▸ **WORK TASK**
Return exactly the lines of the records below, starting at the line that contains "17. Create useEffect" and ending at the line that contains "3. Create form with validation", with both of those lines kept.

Collected data
= = = = = = =

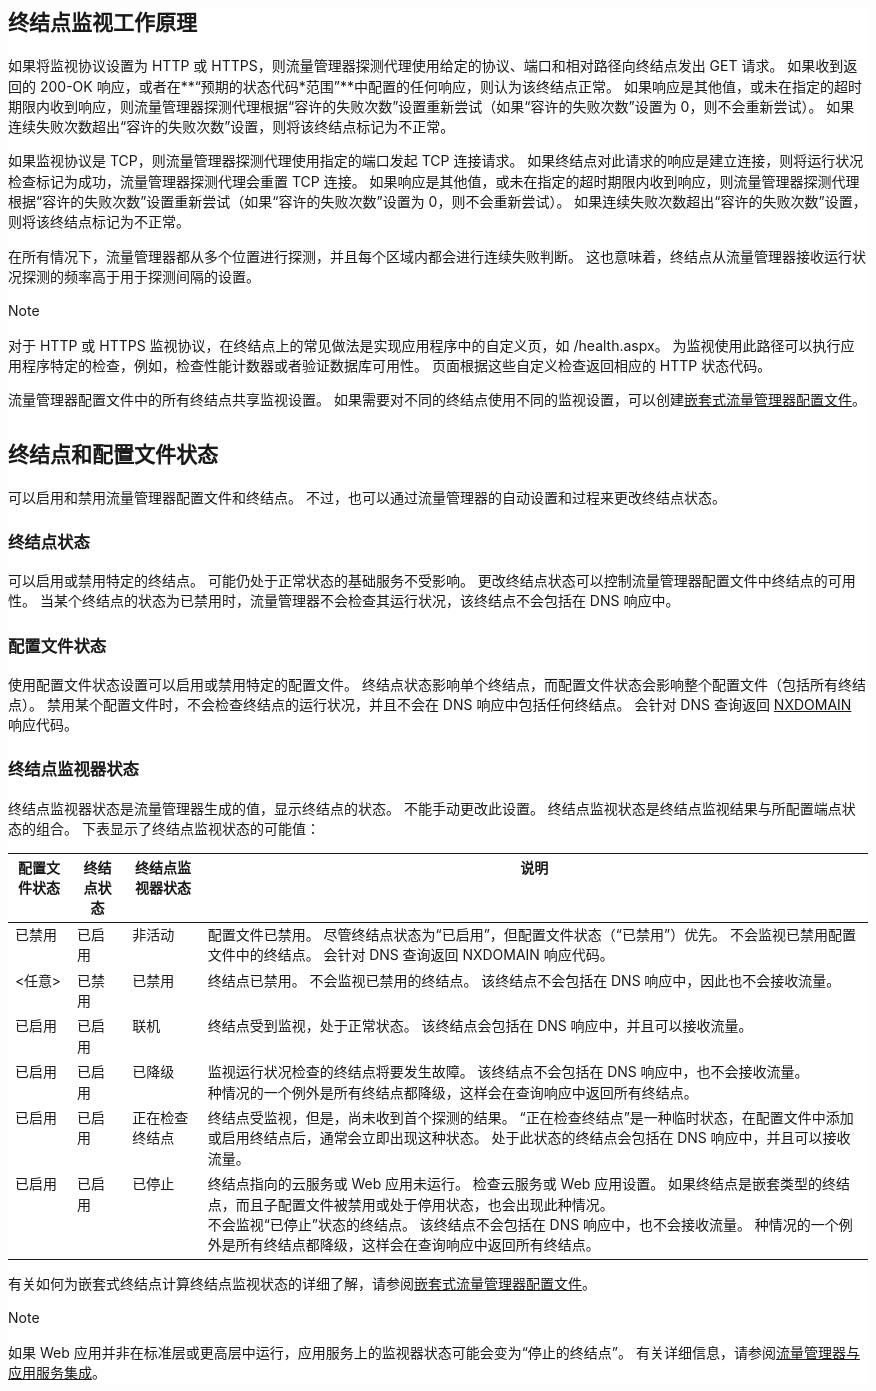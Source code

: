 ## <a name="how-endpoint-monitoring-works"></a>终结点监视工作原理

如果将监视协议设置为 HTTP 或 HTTPS，则流量管理器探测代理使用给定的协议、端口和相对路径向终结点发出 GET 请求。 如果收到返回的 200-OK 响应，或者在**“预期的状态代码\*范围”**中配置的任何响应，则认为该终结点正常。 如果响应是其他值，或未在指定的超时期限内收到响应，则流量管理器探测代理根据“容许的失败次数”设置重新尝试（如果“容许的失败次数”设置为 0，则不会重新尝试）。 如果连续失败次数超出“容许的失败次数”设置，则将该终结点标记为不正常。 

如果监视协议是 TCP，则流量管理器探测代理使用指定的端口发起 TCP 连接请求。 如果终结点对此请求的响应是建立连接，则将运行状况检查标记为成功，流量管理器探测代理会重置 TCP 连接。 如果响应是其他值，或未在指定的超时期限内收到响应，则流量管理器探测代理根据“容许的失败次数”设置重新尝试（如果“容许的失败次数”设置为 0，则不会重新尝试）。 如果连续失败次数超出“容许的失败次数”设置，则将该终结点标记为不正常。

在所有情况下，流量管理器都从多个位置进行探测，并且每个区域内都会进行连续失败判断。 这也意味着，终结点从流量管理器接收运行状况探测的频率高于用于探测间隔的设置。

>[!NOTE]
>对于 HTTP 或 HTTPS 监视协议，在终结点上的常见做法是实现应用程序中的自定义页，如 /health.aspx。 为监视使用此路径可以执行应用程序特定的检查，例如，检查性能计数器或者验证数据库可用性。 页面根据这些自定义检查返回相应的 HTTP 状态代码。

流量管理器配置文件中的所有终结点共享监视设置。 如果需要对不同的终结点使用不同的监视设置，可以创建[嵌套式流量管理器配置文件](traffic-manager-nested-profiles.md#example-5-per-endpoint-monitoring-settings)。

## <a name="endpoint-and-profile-status"></a>终结点和配置文件状态

可以启用和禁用流量管理器配置文件和终结点。 不过，也可以通过流量管理器的自动设置和过程来更改终结点状态。

### <a name="endpoint-status"></a>终结点状态

可以启用或禁用特定的终结点。 可能仍处于正常状态的基础服务不受影响。 更改终结点状态可以控制流量管理器配置文件中终结点的可用性。 当某个终结点的状态为已禁用时，流量管理器不会检查其运行状况，该终结点不会包括在 DNS 响应中。

### <a name="profile-status"></a>配置文件状态

使用配置文件状态设置可以启用或禁用特定的配置文件。 终结点状态影响单个终结点，而配置文件状态会影响整个配置文件（包括所有终结点）。 禁用某个配置文件时，不会检查终结点的运行状况，并且不会在 DNS 响应中包括任何终结点。 会针对 DNS 查询返回 [NXDOMAIN](https://tools.ietf.org/html/rfc2308) 响应代码。

### <a name="endpoint-monitor-status"></a>终结点监视器状态

终结点监视器状态是流量管理器生成的值，显示终结点的状态。 不能手动更改此设置。 终结点监视状态是终结点监视结果与所配置端点状态的组合。 下表显示了终结点监视状态的可能值：

| 配置文件状态 | 终结点状态 | 终结点监视器状态 | 说明 |
| --- | --- | --- | --- |
| 已禁用 |已启用 |非活动 |配置文件已禁用。 尽管终结点状态为“已启用”，但配置文件状态（“已禁用”）优先。 不会监视已禁用配置文件中的终结点。 会针对 DNS 查询返回 NXDOMAIN 响应代码。 |
| &lt;任意&gt; |已禁用 |已禁用 |终结点已禁用。 不会监视已禁用的终结点。 该终结点不会包括在 DNS 响应中，因此也不会接收流量。 |
| 已启用 |已启用 |联机 |终结点受到监视，处于正常状态。 该终结点会包括在 DNS 响应中，并且可以接收流量。 |
| 已启用 |已启用 |已降级 |监视运行状况检查的终结点将要发生故障。 该终结点不会包括在 DNS 响应中，也不会接收流量。 <br>种情况的一个例外是所有终结点都降级，这样会在查询响应中返回所有终结点。</br>|
| 已启用 |已启用 |正在检查终结点 |终结点受监视，但是，尚未收到首个探测的结果。 “正在检查终结点”是一种临时状态，在配置文件中添加或启用终结点后，通常会立即出现这种状态。 处于此状态的终结点会包括在 DNS 响应中，并且可以接收流量。 |
| 已启用 |已启用 |已停止 |终结点指向的云服务或 Web 应用未运行。 检查云服务或 Web 应用设置。 如果终结点是嵌套类型的终结点，而且子配置文件被禁用或处于停用状态，也会出现此种情况。 <br>不会监视“已停止”状态的终结点。 该终结点不会包括在 DNS 响应中，也不会接收流量。 种情况的一个例外是所有终结点都降级，这样会在查询响应中返回所有终结点。</br>|

有关如何为嵌套式终结点计算终结点监视状态的详细了解，请参阅[嵌套式流量管理器配置文件](traffic-manager-nested-profiles.md)。

>[!NOTE]
> 如果 Web 应用并非在标准层或更高层中运行，应用服务上的监视器状态可能会变为“停止的终结点”。 有关详细信息，请参阅[流量管理器与应用服务集成](/azure/app-service/web-sites-traffic-manager)。
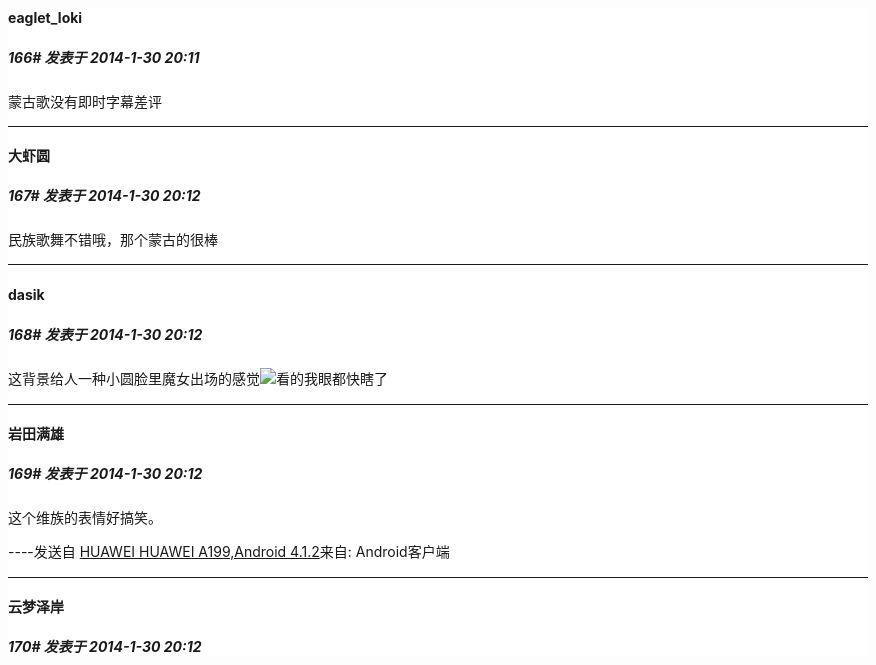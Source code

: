 ####  eaglet_loki  
##### 166#       发表于 2014-1-30 20:11




蒙古歌没有即时字幕差评







*****

####  大虾圆  
##### 167#       发表于 2014-1-30 20:12




民族歌舞不错哦，那个蒙古的很棒







*****

####  dasik  
##### 168#       发表于 2014-1-30 20:12




这背景给人一种小圆脸里魔女出场的感觉<img src="https://static.saraba1st.com/image/smiley/face/161.jpg" referrerpolicy="no-referrer">看的我眼都快瞎了







*****

####  岩田满雄  
##### 169#       发表于 2014-1-30 20:12




这个维族的表情好搞笑。


----发送自 [HUAWEI HUAWEI A199,Android 4.1.2](http://stage1.5j4m.com)来自: Android客户端







*****

####  云梦泽岸  
##### 170#       发表于 2014-1-30 20:12
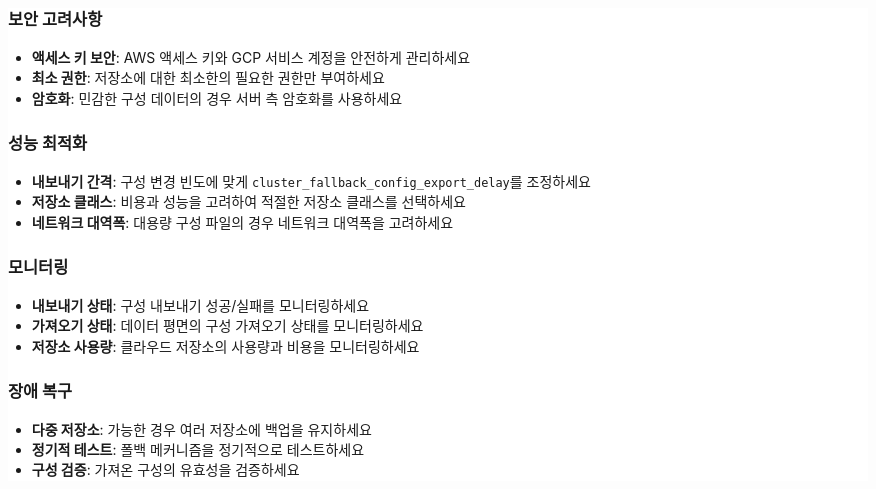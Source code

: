 ### 보안 고려사항

- **액세스 키 보안**: AWS 액세스 키와 GCP 서비스 계정을 안전하게 관리하세요
- **최소 권한**: 저장소에 대한 최소한의 필요한 권한만 부여하세요
- **암호화**: 민감한 구성 데이터의 경우 서버 측 암호화를 사용하세요

### 성능 최적화

- **내보내기 간격**: 구성 변경 빈도에 맞게 `cluster_fallback_config_export_delay`를 조정하세요
- **저장소 클래스**: 비용과 성능을 고려하여 적절한 저장소 클래스를 선택하세요
- **네트워크 대역폭**: 대용량 구성 파일의 경우 네트워크 대역폭을 고려하세요

### 모니터링

- **내보내기 상태**: 구성 내보내기 성공/실패를 모니터링하세요
- **가져오기 상태**: 데이터 평면의 구성 가져오기 상태를 모니터링하세요
- **저장소 사용량**: 클라우드 저장소의 사용량과 비용을 모니터링하세요

### 장애 복구

- **다중 저장소**: 가능한 경우 여러 저장소에 백업을 유지하세요
- **정기적 테스트**: 폴백 메커니즘을 정기적으로 테스트하세요
- **구성 검증**: 가져온 구성의 유효성을 검증하세요
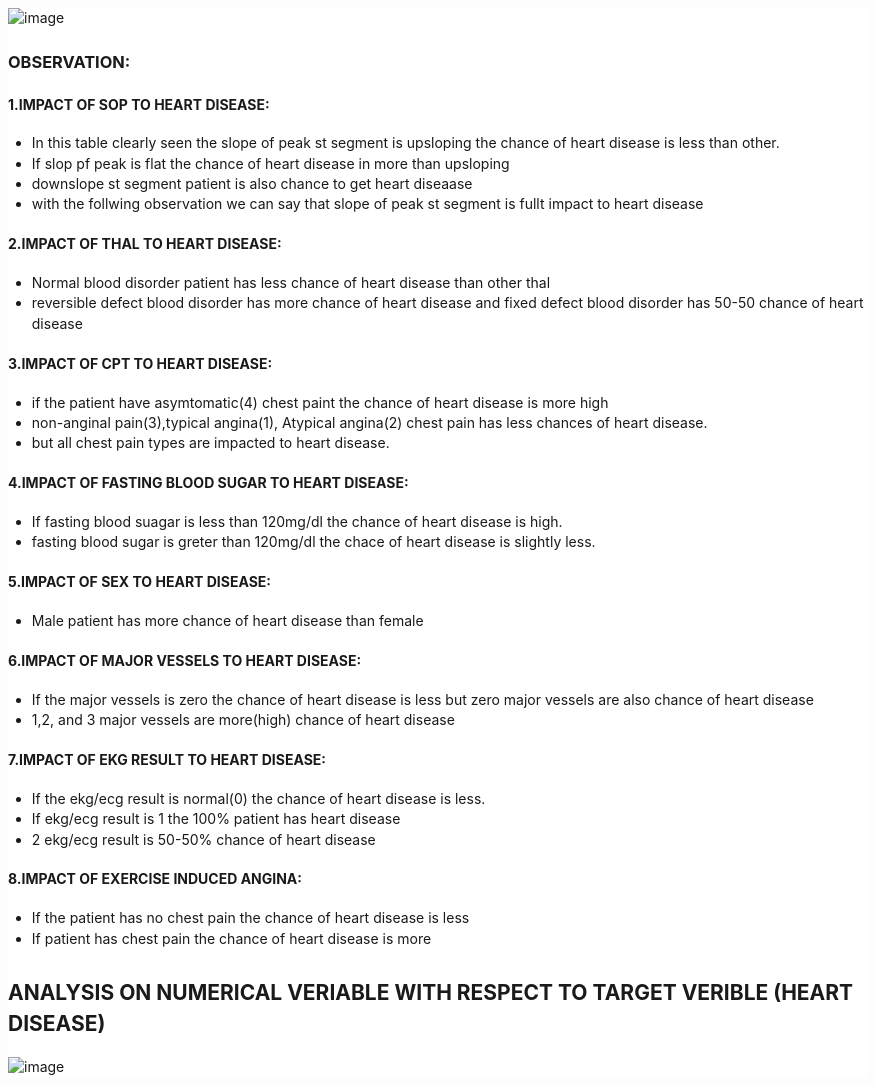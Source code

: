 ![image](https://user-images.githubusercontent.com/101791322/180658181-3b9d8548-20ed-4262-bc01-d6ff34327955.png)

### OBSERVATION:

#### 1.IMPACT OF SOP TO HEART DISEASE:
* In this table clearly seen the slope of peak st segment is upsloping the chance of heart disease is less than other.
* If slop pf peak is flat the chance of heart disease in more than upsloping
* downslope st segment patient is also chance to get heart diseaase
* with the follwing observation we can say that slope of peak st segment is fullt impact to heart disease

#### 2.IMPACT OF THAL TO HEART DISEASE:
* Normal blood disorder patient has less chance of heart disease than other thal
* reversible defect blood disorder has more chance of heart disease and fixed defect blood disorder has 50-50 chance of heart disease

#### 3.IMPACT OF CPT TO HEART DISEASE:
* if the patient have asymtomatic(4) chest paint the chance of heart disease is more high
* non-anginal pain(3),typical angina(1), Atypical angina(2) chest pain has less chances of heart disease.
* but all chest pain types are impacted to heart disease.

#### 4.IMPACT OF FASTING BLOOD SUGAR TO HEART DISEASE:
* If fasting blood suagar is less than 120mg/dl the chance of heart disease is high.
* fasting blood sugar is greter than 120mg/dl the chace of heart disease is slightly less.


#### 5.IMPACT OF SEX TO HEART DISEASE:
* Male patient has more chance of heart disease than female


#### 6.IMPACT OF MAJOR VESSELS TO HEART DISEASE:
* If the major vessels is zero the chance of heart disease is less but zero major vessels are also chance of heart disease
* 1,2, and 3 major vessels are more(high) chance of heart disease

#### 7.IMPACT OF EKG RESULT TO HEART DISEASE:
* If the ekg/ecg result is normal(0) the chance of heart disease is less.
* If ekg/ecg result is 1 the 100% patient has heart disease
* 2 ekg/ecg result is 50-50% chance of heart disease

#### 8.IMPACT OF EXERCISE INDUCED ANGINA:
* If the patient has no chest pain the chance of heart disease is less 
* If patient has chest pain the chance of heart disease is more


## ANALYSIS ON NUMERICAL VERIABLE WITH RESPECT TO TARGET VERIBLE (HEART DISEASE)

![image](https://user-images.githubusercontent.com/101791322/180658294-6a2e0284-c222-4a77-a628-4649e93a6073.png)
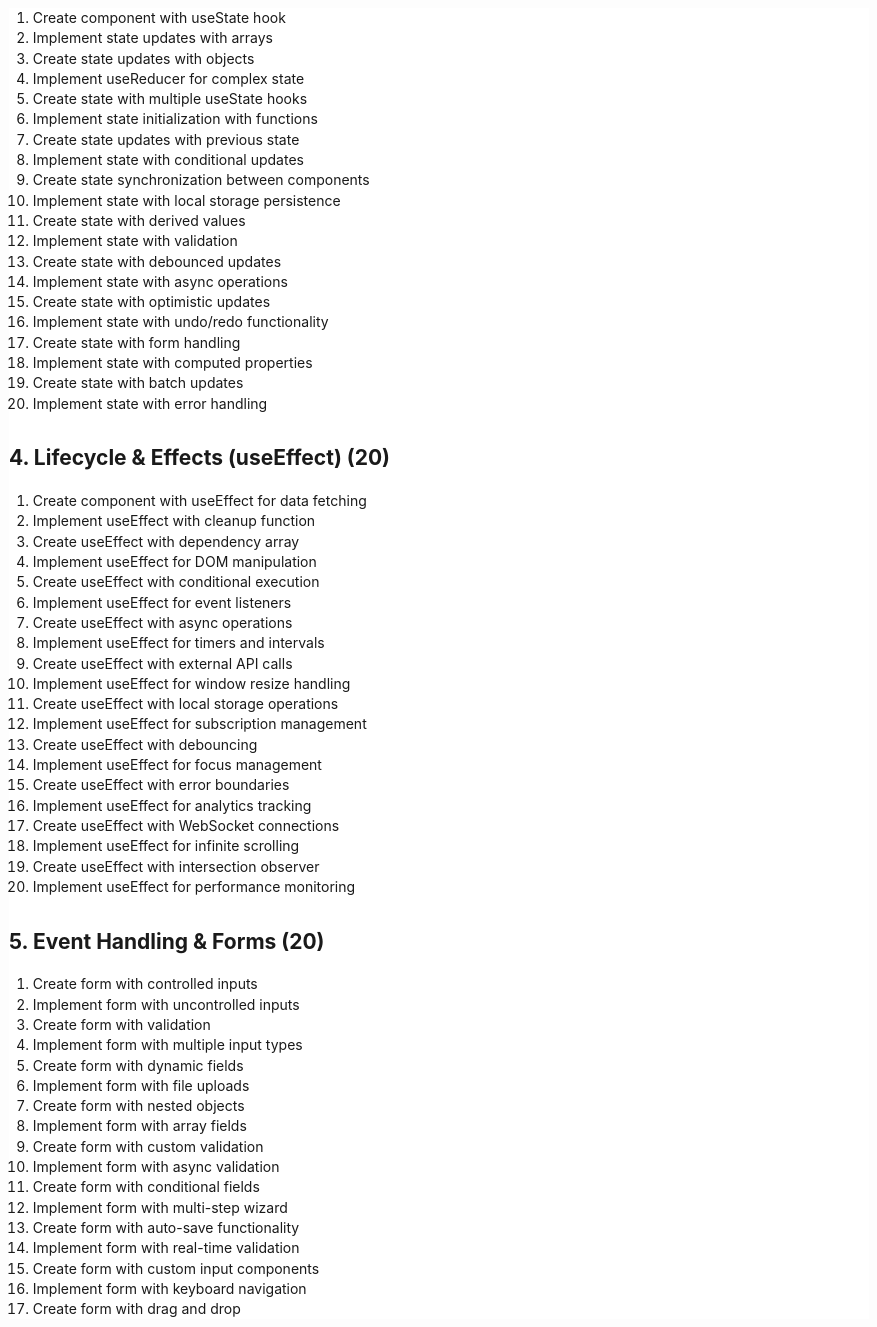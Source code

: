 1. Create component with useState hook
2. Implement state updates with arrays
3. Create state updates with objects
4. Implement useReducer for complex state
5. Create state with multiple useState hooks
6. Implement state initialization with functions
7. Create state updates with previous state
8. Implement state with conditional updates
9. Create state synchronization between components
10. Implement state with local storage persistence
11. Create state with derived values
12. Implement state with validation
13. Create state with debounced updates
14. Implement state with async operations
15. Create state with optimistic updates
16. Implement state with undo/redo functionality
17. Create state with form handling
18. Implement state with computed properties
19. Create state with batch updates
20. Implement state with error handling

## 4. Lifecycle & Effects (useEffect) (20)

1. Create component with useEffect for data fetching
2. Implement useEffect with cleanup function
3. Create useEffect with dependency array
4. Implement useEffect for DOM manipulation
5. Create useEffect with conditional execution
6. Implement useEffect for event listeners
7. Create useEffect with async operations
8. Implement useEffect for timers and intervals
9. Create useEffect with external API calls
10. Implement useEffect for window resize handling
11. Create useEffect with local storage operations
12. Implement useEffect for subscription management
13. Create useEffect with debouncing
14. Implement useEffect for focus management
15. Create useEffect with error boundaries
16. Implement useEffect for analytics tracking
17. Create useEffect with WebSocket connections
18. Implement useEffect for infinite scrolling
19. Create useEffect with intersection observer
20. Implement useEffect for performance monitoring

## 5. Event Handling & Forms (20)

1. Create form with controlled inputs
2. Implement form with uncontrolled inputs
3. Create form with validation
4. Implement form with multiple input types
5. Create form with dynamic fields
6. Implement form with file uploads
7. Create form with nested objects
8. Implement form with array fields
9. Create form with custom validation
10. Implement form with async validation
11. Create form with conditional fields
12. Implement form with multi-step wizard
13. Create form with auto-save functionality
14. Implement form with real-time validation
15. Create form with custom input components
16. Implement form with keyboard navigation
17. Create form with drag and drop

= = = = = = =

▸ **RESPONSE**
17. Create useEffect with WebSocket connections
18. Implement useEffect for infinite scrolling
19. Create useEffect with intersection observer
20. Implement useEffect for performance monitoring

## 5. Event Handling & Forms (20)

1. Create form with controlled inputs
2. Implement form with uncontrolled inputs
3. Create form with validation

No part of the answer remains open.